Recentemente a revista “Reformador”
Nº. 2150-A, de maio de 2008, publicou a seguinte nota:
"Do encontro do Ministério
Público Federal, no Estado da Bahia, e algumas editoras espíritas,
em especial a FEB, em virtude de representação dirigida
a esse órgão, solicitando-lhe providências no
sentido de proibir a circulação das obras de Kardec
que conteriam, na visão do requerente, textos discriminatórios
ou preconceituosos, resultou a assinatura de um Termo de Ajustamento
de Conduta. Neste as editoras se comprometem a inserir notas explicativas
nos livros em questionamento, evitando-se assim quaisquer interpretações
indevidas a respeito dos textos citados."

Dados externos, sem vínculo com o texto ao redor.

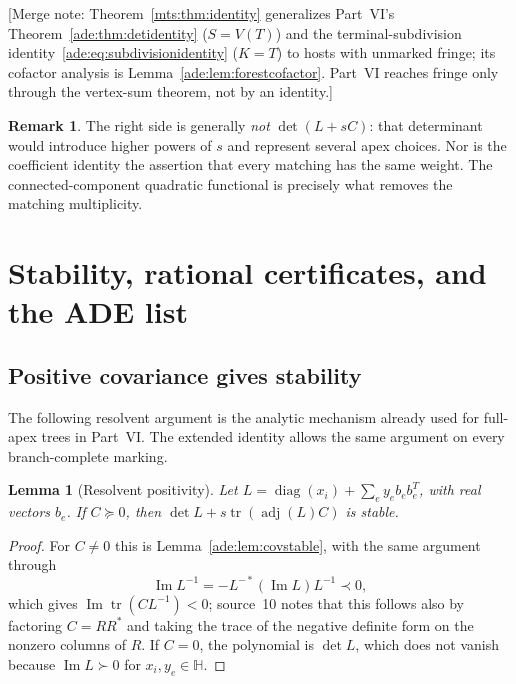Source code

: \documentclass[11pt]{article}
\numberwithin{equation}{section}
\newtheorem{lemma}[theorem]{Lemma}
\theoremstyle{definition}
\newtheorem{remark}[theorem]{Remark}
\newcommand{\diag}{\operatorname{diag}}
\newcommand{\HH}{\mathbb H}
\newcommand{\adj}{\operatorname{adj}}
\newcommand{\tr}{\operatorname{tr}}
\newcommand{\im}{\operatorname{Im}}
\begin{document}
[Merge note: Theorem~\ref{mts:thm:identity} generalizes Part~VI's
Theorem~\ref{ade:thm:detidentity} ($S=V(T)$) and the terminal-subdivision
identity~\eqref{ade:eq:subdivisionidentity} ($K=T$) to hosts with unmarked
fringe; its cofactor analysis is Lemma~\ref{ade:lem:forestcofactor}. Part~VI
reaches fringe only through the vertex-sum theorem, not by an identity.]

\begin{remark}
The right side is generally \emph{not} $\det(L+sC)$: that determinant
would introduce higher powers of $s$ and represent several apex choices.
Nor is the coefficient identity the assertion that every matching has the
same weight. The connected-component quadratic functional is precisely
what removes the matching multiplicity.
\end{remark}

\section{Stability, rational certificates, and the ADE list}\label{mts:sec:spectral}

\subsection{Positive covariance gives stability}

The following resolvent argument is the analytic mechanism already used
for full-apex trees in Part~VI. The extended identity allows the
same argument on every branch-complete marking.

\begin{lemma}[Resolvent positivity]\label{mts:lem:resolvent}
Let $L=\diag(x_i)+\sum_e y_e b_eb_e^T$, with real vectors $b_e$. If
$C\succeq0$, then $\det L+s\tr(\adj(L)C)$ is stable.
\end{lemma}
\begin{proof}
For $C\ne0$ this is Lemma~\ref{ade:lem:covstable}, with the same
argument through
\begin{equation}
 \im L^{-1}=-L^{-*}(\im L)L^{-1}\prec0,
 \label{mts:eq:im-inverse}
\end{equation}
which gives $\im\tr(CL^{-1})<0$; source~10 notes that this follows also by
factoring $C=RR^*$ and taking the trace of the negative definite form on
the nonzero columns of $R$. If $C=0$, the polynomial is $\det L$, which
does not vanish because $\im L\succ0$ for $x_i,y_e\in\HH$.
\end{proof}
\end{document}
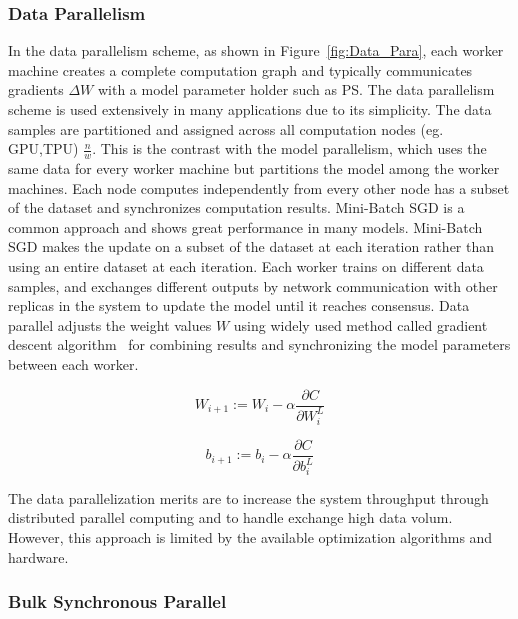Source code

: \documentclass[conference]{IEEEtran}
\begin{document}
\subsubsection{Data Parallelism}
\label{sec:dp}

In the data parallelism scheme, as shown in Figure~\ref{fig:Data_Para}, each worker machine creates a complete computation graph and typically communicates gradients $\Delta W$ with a model parameter holder such as PS. The data parallelism scheme is used extensively in many applications due to its simplicity. The data samples are partitioned and assigned across all computation nodes (eg. GPU,TPU) $\frac{n}{w}$. This is the contrast with the model parallelism, which uses the same data for every worker machine but partitions the model among the worker machines. Each node computes independently from every other node has a subset of the dataset and synchronizes computation results. Mini-Batch SGD is a common approach and shows great performance in many models. Mini-Batch SGD makes the update on a subset of the dataset at each iteration rather than using an entire dataset at each iteration. Each worker trains on different data samples, and exchanges different outputs by network communication with other replicas in the system to update the model until it reaches consensus. Data parallel adjusts the weight values $W$ using widely used method called gradient descent algorithm~\cite{SGD} for combining results and synchronizing the model parameters between each worker.

\begin{equation}
W_{i+1} := W_{i} - \alpha\frac{\partial{C}}{\partial{W_{i}^{L}}}
\end{equation}

\begin{equation}
b_{i+1} := b_{i} - \alpha\frac{\partial{C}}{\partial{b_{i}^{L}}}
\end{equation}

The data parallelization merits are to increase the system throughput through distributed parallel computing and to handle  exchange high data volum. However, this approach is limited by the available optimization algorithms and hardware.

\subsubsection{Bulk Synchronous Parallel}
\label{sec:bsp}
\end{document}
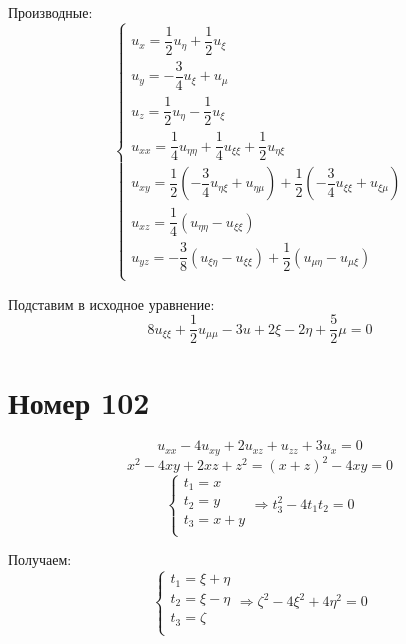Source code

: Производные:
$$ \begin{cases}
        u_x = \dfrac{1}{2} u_\eta + \dfrac{1}{2} u_\xi                                                                                                  \\
        u_y = -\dfrac{3}{4} u_\xi + u_\mu                                                                                                               \\
        u_z = \dfrac{1}{2} u_\eta - \dfrac{1}{2} u_\xi                                                                                                  \\
        u_{xx} = \dfrac{1}{4} u_{\eta \eta} + \dfrac{1}{4} u_{\xi \xi} + \dfrac{1}{2} u_{\eta \xi}                                                      \\
        u_{xy} = \dfrac{1}{2}\left(-\dfrac{3}{4} u_{\eta \xi} + u_{\eta \mu}\right) + \dfrac{1}{2} \left(-\dfrac{3}{4} u_{\xi \xi} + u_{\xi \mu}\right) \\
        u_{xz} = \dfrac{1}{4} (u_{\eta \eta} - u_{\xi \xi})                                                                                             \\
        u_{yz} = -\dfrac{3}{8} (u_{\xi \eta} - u_{\xi \xi}) + \dfrac{1}{2} (u_{\mu \eta} - u_{\mu \xi})                                                 \\
    \end{cases} $$

Подставим в исходное уравнение:
$$ 8u_{\xi \xi} + \dfrac{1}{2} u_{\mu \mu} - 3u + 2 \xi - 2 \eta + \dfrac{5}{2} \mu = 0 $$

\section*{Номер 102}
$$ u_{xx} - 4u_{xy} + 2u_{xz} + u_{zz} + 3u_x = 0 $$
$$ x^2 - 4xy + 2xz + z^2 = (x + z)^2 - 4xy = 0 $$
$$ \begin{cases}
    t_1 = x  \\
    t_2 = y \\
    t_3 = x + y \\
\end{cases} \Rightarrow t_3^2 - 4t_1 t_2 = 0$$

Получаем:
$$ \begin{cases}
    t_1 = \xi + \eta \\
    t_2 = \xi - \eta \\
    t_3 = \zeta \\
\end{cases} \Rightarrow \zeta^2 - 4\xi^2 + 4 \eta^2 = 0$$















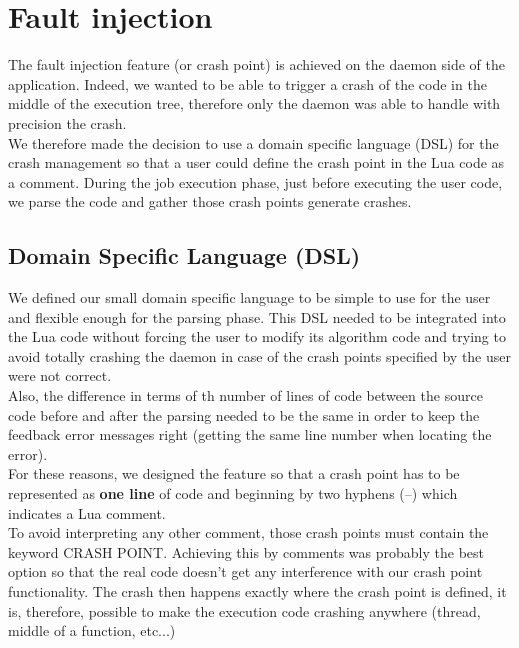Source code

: \documentclass{eplmastersthesis}
\begin{document}
    \section{Fault injection}

      The fault injection feature (or crash point) is achieved on the daemon
      side of the application. Indeed, we wanted to be able to trigger a crash
      of the code in the middle of the execution tree, therefore only the
      daemon was able to handle with precision the crash.\\

      We therefore made the decision to use a domain specific language (DSL)
      for the crash management so that a user could define the crash point
      in the Lua code as a comment. During the job execution phase, just before
      executing the user code, we parse the code and gather those crash
      points generate crashes.

      \subsection{Domain Specific Language (DSL)}

        We defined our small domain specific language to be simple to use
        for the user and flexible enough for the parsing phase. This DSL
        needed to be integrated into the Lua code without forcing the user to
        modify its algorithm code and trying to avoid totally crashing
        the daemon in case of the crash points specified by the user were
        not correct.\\
        Also, the difference in terms of th number of lines of code between the
        source code before and after the parsing needed to be the same in
        order to keep the feedback error messages right (getting the same line
        number when locating the error).\\

        For these reasons, we designed the feature so that a crash point has
        to be represented as \textbf{one line} of code and beginning by
        two hyphens (--) which indicates a Lua comment.\\
        To avoid interpreting any other comment, those crash points must
        contain the keyword \textsc{CRASH POINT}. Achieving this by comments
        was probably the best option so that the real code doesn't get any
        interference with our crash point functionality. The crash then
        happens exactly where the crash point is defined, it is, therefore,
        possible to make the execution code crashing anywhere (thread, middle
        of a function, etc...)\\
\end{document}
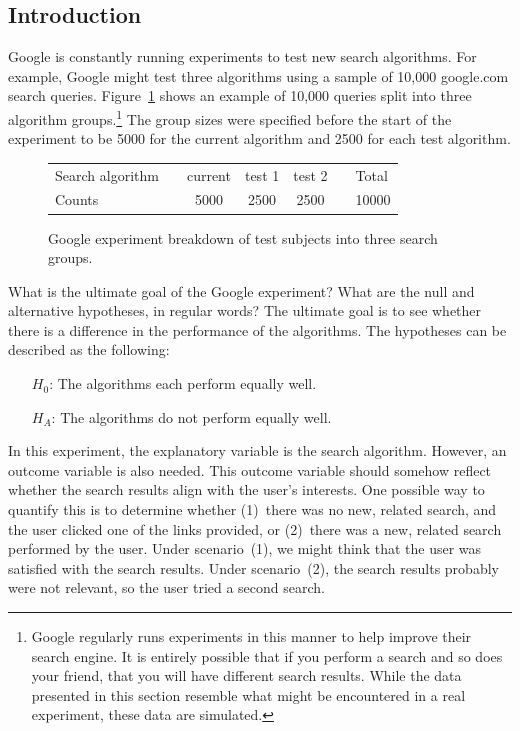 \subsection{Introduction}
Google is constantly running experiments to test new search algorithms. For example, Google might test three algorithms using a sample of 10,000 google.com search queries. Figure~\ref{googleSearchAlgorithmByAlgorithmOnly} shows an example of 10,000 queries split into three algorithm groups.\footnote{Google regularly runs experiments in this manner to help improve their search engine. It is entirely possible that if you perform a search and so does your friend, that you will have different search results. While the data presented in this section resemble what might be encountered in a real experiment, these data are simulated.} The group sizes were specified before the start of the experiment to be 5000 for the current algorithm and 2500 for each test algorithm.

\begin{figure}[h]
\centering
\begin{tabular}{ll ccc ll}
\hline
Search algorithm	 & \hspace{1mm} & current & test 1 & test 2 & \hspace{1mm} & Total \\
Counts &		& 5000 & 2500 & 2500 & & 10000 \\
\hline
\end{tabular}
\caption{Google experiment breakdown of test subjects into three search groups.}
\label{googleSearchAlgorithmByAlgorithmOnly}
\end{figure}


\begin{examplewrap}
\begin{nexample}{What is the ultimate goal of the Google experiment? What are the null and alternative hypotheses, in regular words?}
The ultimate goal is to see whether there is a difference in the performance of the algorithms. The hypotheses can be described as the following:
\begin{itemize}
\item[$H_0$:] The algorithms each perform equally well.
\item[$H_A$:] The algorithms do not perform equally well.
\end{itemize}
\end{nexample}
\end{examplewrap}

In this experiment, the explanatory variable is the search algorithm. However, an outcome variable is also needed. This outcome variable should somehow reflect whether the search results align with the user's interests. One possible way to quantify this is to determine whether (1)~there was no new, related search, and the user clicked one of the links provided, or (2)~there was a new, related search performed by the user. Under scenario~(1), we might think that the user was satisfied with the search results. Under scenario~(2), the search results probably were not relevant, so the user tried a second search.

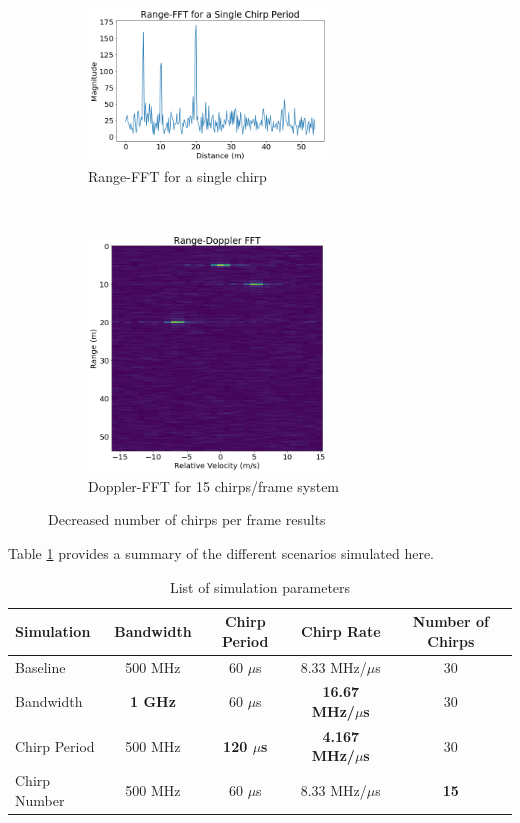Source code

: \begin{figure}[h]
	\centering 
	\begin{subfigure}[c]{0.5\textwidth}
		\centering
		\includegraphics[width=2.5in]{imgs/chirps_range}
		\caption{Range-FFT for a single chirp}
	\end{subfigure}%
	~
	\begin{subfigure}[c]{0.5\textwidth}
		\centering
		\includegraphics[width=2.5in]{imgs/chirps_doppler}
		\caption{Doppler-FFT for 15 chirps/frame system}
	\end{subfigure}
	\caption{Decreased number of chirps per frame results}
	\label{fig:chirps}
\end{figure}

Table \ref{tab:simulations} provides a summary of the different scenarios
simulated here.

\begin{table}[h] 
	\centering
	\caption{List of simulation parameters}
	\begin{tabular}{l|c|c|c|c}
		Simulation & Bandwidth & Chirp Period & Chirp Rate & Number of
		Chirps \\
		\hline
		Baseline&500 MHz&60 $\mu$s&8.33 MHz/$\mu$s&30\\
		Bandwidth&\bf{1 GHz}&60 $\mu$s&\bf{16.67 MHz/$\mu$s}&30\\
		Chirp Period&500 MHz&\bf{120 $\mu$s}&\bf{4.167 MHz/$\mu$s}&30\\
		Chirp Number&500 MHz&60 $\mu$s&8.33 MHz/$\mu$s&\bf{15}\\
	\end{tabular}
	\label{tab:simulations}
\end{table}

Os textos se encontram, sobretudo, no livro “Obras
Póstumas”:
O negro pode ser belo para
o negro, como um gato é belo para um gato; mas não é
belo no sentido absoluto, porque os seus traços grosseiros,
seus lábios espessos acusam a materialidade dos instintos;
podem bem exprimir as paixões violentas, mas não saberiam
se prestar às nuanças delicadas dos sentimentos e às
modulações de um espírito fino.
E na Revista Espírita do ano
de 1862:
Assim, como na organização
física, os negros serão sempre os mesmos; como Espíritos,
são inquestionavelmente uma raça inferior, isto é
primitiva. São verdadeiras crianças às quais
muito pouco se pode ensinar.
Pena que tal ajustamento tenha demorado
mais de 150 anos e que sua aplicação tenha sido obrigada
pela justiça. Logo mais serão os cientistas, ou melhor,
qualquer aluno do curso de ciências do ensino fundamental, que
diante dos erros científicos contidos na codificação
espírita poderão fazer o mesmo e requerer outro ajustamento
de conduta, desta feita, em obediência às leis e ao avanço
científico atual.
Terá sido falta de aviso? Certamente que não. Os primeiros
e maiores deles partiram do próprio codificador: Para se assegurar
da unidade no futuro, uma condição é indispensável,
é que todas as partes do conjunto da Doutrina sejam determinadas
com precisão e clareza, sem nada deixar de vago; para isso fizemos
de modo que os nossos escritos não possam dar lugar a nenhuma
interpretação contraditória, e trataremos que isso
seja sempre assim.
O caráter da Doutrina deve ser essencialmente progressivo. Ela
não deve ficar imobilizada sob pena de suicidar-se. Se uma nova
lei é descoberta, deve a ela ligar-se; não deve fechar
a porta a nenhum progresso, assimilando todas as idéias justas,
de qualquer ordem que sejam, físicas ou metafísicas, não
será jamais ultrapassada, e aí está uma das principais
garantias de sua perpetuidade.
O programa da Doutrina não será, pois, invariável
senão sobre os princípios passados ao estado de verdades
constatadas; para os outros, não os admitirá, como sempre
fez, senão a título de hipóteses, até a
sua confirmação. Se lhe for demonstrado que está
em erro sobre um ponto, modificar-se-á nesse ponto.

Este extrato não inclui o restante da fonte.